Interviewers want to understand how you handle personal failure and move forward to overcome it, as well as your problem solving process. Choose a time when you were able to successfully correct a mistake using many of the skills you’ll need to perform the job you’re interviewing for.
7. Tell me about a conflict or challenge you faced at work, and how you overcame it.
At some point, we’ve all had to work through uncomfortable and challenging situations in the workplace. Share a story about a time when you were able to successfully solve a disagreement with a co-worker or overcome a challenge such as taking on a new role. Be specific about the steps you took and highlight what you learned from the experience.
8. How well do you work under pressure?
Regardless of the job, there will come a time when you’re faced with a high-pressure situation.

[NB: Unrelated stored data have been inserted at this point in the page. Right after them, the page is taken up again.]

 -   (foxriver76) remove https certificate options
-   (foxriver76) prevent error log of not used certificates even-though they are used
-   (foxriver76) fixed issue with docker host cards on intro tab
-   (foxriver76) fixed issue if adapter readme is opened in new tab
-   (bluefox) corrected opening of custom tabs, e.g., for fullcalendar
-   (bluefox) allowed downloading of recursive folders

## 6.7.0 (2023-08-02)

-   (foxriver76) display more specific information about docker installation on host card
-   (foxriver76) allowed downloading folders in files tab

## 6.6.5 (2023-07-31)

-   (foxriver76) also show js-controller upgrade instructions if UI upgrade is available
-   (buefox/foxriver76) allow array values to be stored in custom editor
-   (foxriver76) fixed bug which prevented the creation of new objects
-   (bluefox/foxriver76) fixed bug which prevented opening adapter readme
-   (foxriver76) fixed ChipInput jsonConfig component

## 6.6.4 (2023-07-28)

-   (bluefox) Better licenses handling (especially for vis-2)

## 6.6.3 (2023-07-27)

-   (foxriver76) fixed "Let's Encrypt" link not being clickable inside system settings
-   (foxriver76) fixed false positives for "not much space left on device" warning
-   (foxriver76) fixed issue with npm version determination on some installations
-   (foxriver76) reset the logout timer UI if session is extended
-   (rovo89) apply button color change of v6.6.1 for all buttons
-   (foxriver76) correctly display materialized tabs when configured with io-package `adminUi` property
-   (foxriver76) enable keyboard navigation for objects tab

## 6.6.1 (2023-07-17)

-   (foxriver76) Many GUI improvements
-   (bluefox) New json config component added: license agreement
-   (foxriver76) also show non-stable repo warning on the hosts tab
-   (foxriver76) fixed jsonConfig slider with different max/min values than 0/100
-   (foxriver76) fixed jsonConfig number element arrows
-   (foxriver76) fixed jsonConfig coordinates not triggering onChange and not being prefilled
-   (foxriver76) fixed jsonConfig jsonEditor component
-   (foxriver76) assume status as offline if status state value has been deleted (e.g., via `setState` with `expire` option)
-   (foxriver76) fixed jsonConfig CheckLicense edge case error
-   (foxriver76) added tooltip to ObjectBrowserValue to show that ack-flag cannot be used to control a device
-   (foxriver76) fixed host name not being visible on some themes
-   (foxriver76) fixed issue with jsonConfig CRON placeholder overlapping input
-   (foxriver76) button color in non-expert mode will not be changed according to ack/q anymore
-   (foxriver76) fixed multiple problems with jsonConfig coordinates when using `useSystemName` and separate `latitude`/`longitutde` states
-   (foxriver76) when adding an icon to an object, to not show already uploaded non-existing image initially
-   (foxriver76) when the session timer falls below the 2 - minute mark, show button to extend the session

Tell interviewers about a time when you’ve faced a tight deadline or a major change that required you to remain poised and productive.
9. Where do you see yourself in five years?
Use this question to showcase your aspirations for career growth, while also reinforcing that you’re ready to give your all to the job at hand. Consider outlining a growth strategy that begins with the role you’re interviewing for and leads to other positions within the company.
10. How would you rate your attendance at your previous positions?
Interviewers want to make sure you’re reliable. Be honest about whether you’ve had attendance issues in the past, but don’t get defensive. If you can, talk about a proactive approach to scheduling planned absences, or describe any overtime you’ve put in to make sure things got done.
11. What is your ideal work environment?
This is another question that helps interviewers determine whether you’re a good fit for both the company culture and the job requirements. Be honest about how you work best. After all, you want to make sure it’s a good fit for you, too.
Give details on the management style you prefer and the type of environment that can help you be the most productive. Tie in specific responsibilities listed in the job description (such as working in teams or in a fast paced environment) to show you’re the right candidate.
12. Why should we hire you?
This is your opportunity to really make yourself stand out from the other candidates. Use your company knowledge and the job description to detail how your skills, experience and personality are the perfect match. Be specific and unique.
13. What is your desired salary range?
Many job seekers are unprepared for this question, or feel uncomfortable answering it for fear of going too high or too low. Research the job you’re going for to learn what the going market salary rate is. Websites like Glassdoor, Payscale and SalaryExpert are good places to start.
14. What questions do you have for us?
This question not only gives you the opportunity to learn more about the position and the company, but also the ability to promote your skills and desire to become a part of the team.
Compile a few questions while doing your company research.
Some questions you may want to ask, as well as some potential follow up responses, are:
What would a typical day look like for me?
Response: I’ve been exposed to both structured and unstructured work environments, so I feel like I can easily adapt to this kind of work day.
How many people would be on my team?
Response: I’ve been a part of both small and large teams, so this seems like something that is right up my alley.
What projects or initiatives is the company hoping to accomplish in the next five years?
Response: I’ve worked on similar projects and initiatives, and would love to be part of the team responsible for putting it all together.
What does your timeline for hiring someone look like?
Response: That sounds great. I’m available to start in two weeks.
Interviews are nerve-racking, but preparing thoughtful answers to these commonly asked questions will calm your nerves, boost your confidence and show interviewers you’re serious about wanting to become part of their team.